**Excerpted data:**
=== Begin Enclosure ===

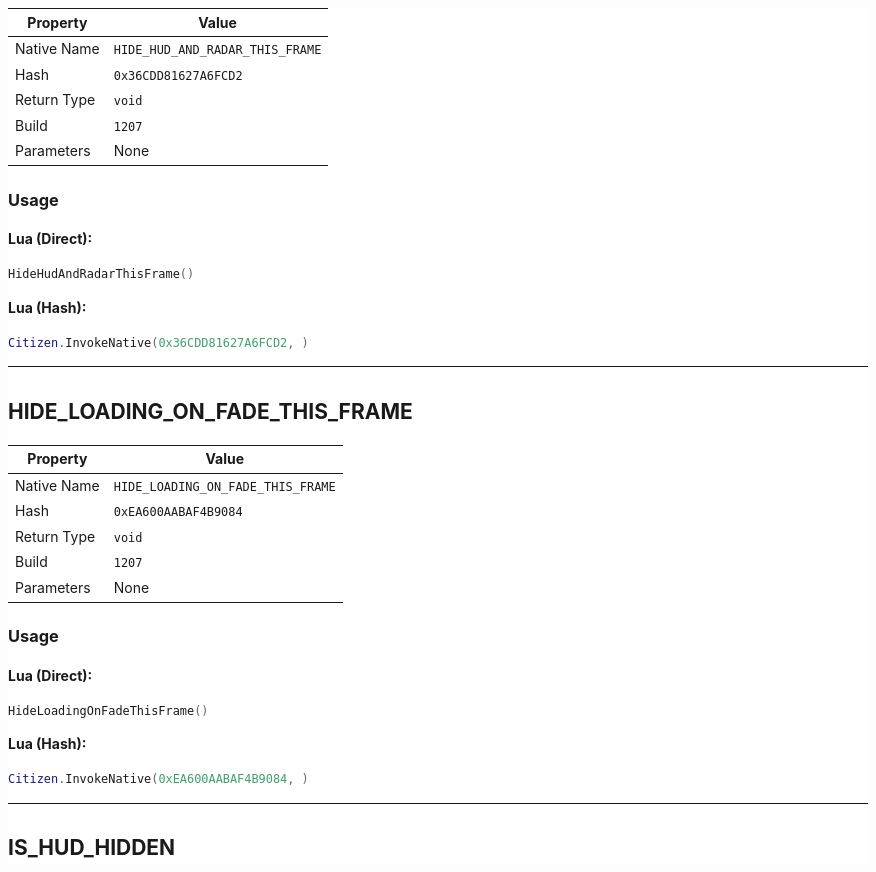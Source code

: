 | Property | Value |
|----------|-------|
| Native Name | `HIDE_HUD_AND_RADAR_THIS_FRAME` |
| Hash | `0x36CDD81627A6FCD2` |
| Return Type | `void` |
| Build | `1207` |
| Parameters | None |

### Usage

**Lua (Direct):**
```lua
HideHudAndRadarThisFrame()
```

**Lua (Hash):**
```lua
Citizen.InvokeNative(0x36CDD81627A6FCD2, )
```


---

## HIDE_LOADING_ON_FADE_THIS_FRAME

| Property | Value |
|----------|-------|
| Native Name | `HIDE_LOADING_ON_FADE_THIS_FRAME` |
| Hash | `0xEA600AABAF4B9084` |
| Return Type | `void` |
| Build | `1207` |
| Parameters | None |

### Usage

**Lua (Direct):**
```lua
HideLoadingOnFadeThisFrame()
```

**Lua (Hash):**
```lua
Citizen.InvokeNative(0xEA600AABAF4B9084, )
```


---

## IS_HUD_HIDDEN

=== End Enclosure ===

**Work to be completed:** Your answer should consist of all lines above that include the string "Citizen".

**Task response:**
Citizen.InvokeNative(0x36CDD81627A6FCD2, )
Citizen.InvokeNative(0xEA600AABAF4B9084, )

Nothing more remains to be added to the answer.